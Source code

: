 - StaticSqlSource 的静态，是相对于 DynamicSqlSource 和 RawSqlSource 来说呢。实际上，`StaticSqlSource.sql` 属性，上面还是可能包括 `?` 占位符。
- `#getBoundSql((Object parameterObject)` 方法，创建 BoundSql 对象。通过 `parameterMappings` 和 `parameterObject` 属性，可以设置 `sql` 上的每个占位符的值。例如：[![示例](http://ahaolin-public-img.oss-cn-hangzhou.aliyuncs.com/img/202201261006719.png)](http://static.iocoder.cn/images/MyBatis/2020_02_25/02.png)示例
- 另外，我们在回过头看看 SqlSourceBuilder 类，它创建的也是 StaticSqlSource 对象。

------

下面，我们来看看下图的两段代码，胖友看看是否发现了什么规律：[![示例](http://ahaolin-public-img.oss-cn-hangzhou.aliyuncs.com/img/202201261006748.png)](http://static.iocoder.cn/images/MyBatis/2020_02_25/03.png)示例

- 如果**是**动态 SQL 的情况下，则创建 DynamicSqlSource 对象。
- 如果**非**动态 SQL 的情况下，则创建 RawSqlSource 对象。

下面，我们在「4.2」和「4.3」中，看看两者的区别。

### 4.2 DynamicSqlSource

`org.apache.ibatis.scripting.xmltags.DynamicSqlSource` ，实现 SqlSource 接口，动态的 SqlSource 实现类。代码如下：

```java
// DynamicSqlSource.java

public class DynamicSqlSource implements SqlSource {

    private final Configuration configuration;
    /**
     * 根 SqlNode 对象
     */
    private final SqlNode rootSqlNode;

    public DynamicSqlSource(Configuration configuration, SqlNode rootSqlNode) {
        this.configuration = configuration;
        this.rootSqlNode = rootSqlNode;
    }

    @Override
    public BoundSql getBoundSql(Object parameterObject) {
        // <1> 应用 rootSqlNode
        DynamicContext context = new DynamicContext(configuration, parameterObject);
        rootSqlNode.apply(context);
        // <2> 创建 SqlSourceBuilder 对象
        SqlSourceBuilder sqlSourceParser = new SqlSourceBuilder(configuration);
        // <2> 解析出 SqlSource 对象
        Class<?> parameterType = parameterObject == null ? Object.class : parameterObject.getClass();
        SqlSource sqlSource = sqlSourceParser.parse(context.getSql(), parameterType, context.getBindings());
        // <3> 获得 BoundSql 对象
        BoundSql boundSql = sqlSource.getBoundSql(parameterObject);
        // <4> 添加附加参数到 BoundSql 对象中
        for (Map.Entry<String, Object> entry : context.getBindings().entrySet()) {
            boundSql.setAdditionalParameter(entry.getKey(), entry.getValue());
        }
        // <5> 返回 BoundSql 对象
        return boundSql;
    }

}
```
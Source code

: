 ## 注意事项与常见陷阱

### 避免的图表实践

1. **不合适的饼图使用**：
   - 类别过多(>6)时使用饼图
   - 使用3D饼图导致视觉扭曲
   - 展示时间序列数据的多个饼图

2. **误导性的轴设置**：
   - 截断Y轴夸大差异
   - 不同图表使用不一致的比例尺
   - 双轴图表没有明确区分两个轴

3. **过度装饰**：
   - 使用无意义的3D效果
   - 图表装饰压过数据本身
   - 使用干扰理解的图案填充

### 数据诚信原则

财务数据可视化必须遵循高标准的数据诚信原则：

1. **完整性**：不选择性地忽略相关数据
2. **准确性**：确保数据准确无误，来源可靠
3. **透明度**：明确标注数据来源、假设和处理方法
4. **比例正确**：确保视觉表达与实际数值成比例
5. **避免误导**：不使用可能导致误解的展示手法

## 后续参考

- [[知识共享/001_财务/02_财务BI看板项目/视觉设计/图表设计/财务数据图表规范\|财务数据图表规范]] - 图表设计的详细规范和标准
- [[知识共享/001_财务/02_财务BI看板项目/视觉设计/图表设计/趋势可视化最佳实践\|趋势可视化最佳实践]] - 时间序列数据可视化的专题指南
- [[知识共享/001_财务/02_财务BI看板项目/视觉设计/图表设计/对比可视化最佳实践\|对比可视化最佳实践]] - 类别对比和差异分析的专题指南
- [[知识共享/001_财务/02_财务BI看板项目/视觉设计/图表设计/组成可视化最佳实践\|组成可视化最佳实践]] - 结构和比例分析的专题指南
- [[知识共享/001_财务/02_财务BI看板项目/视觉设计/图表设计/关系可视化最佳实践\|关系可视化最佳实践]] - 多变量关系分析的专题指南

##############################

**What needs to be done:** Extract each line from the listing that holds the word "rootSqlNode".

**Completed exercise:**
    private final SqlNode rootSqlNode;
    public DynamicSqlSource(Configuration configuration, SqlNode rootSqlNode) {
        this.rootSqlNode = rootSqlNode;
        // <1> 应用 rootSqlNode
        rootSqlNode.apply(context);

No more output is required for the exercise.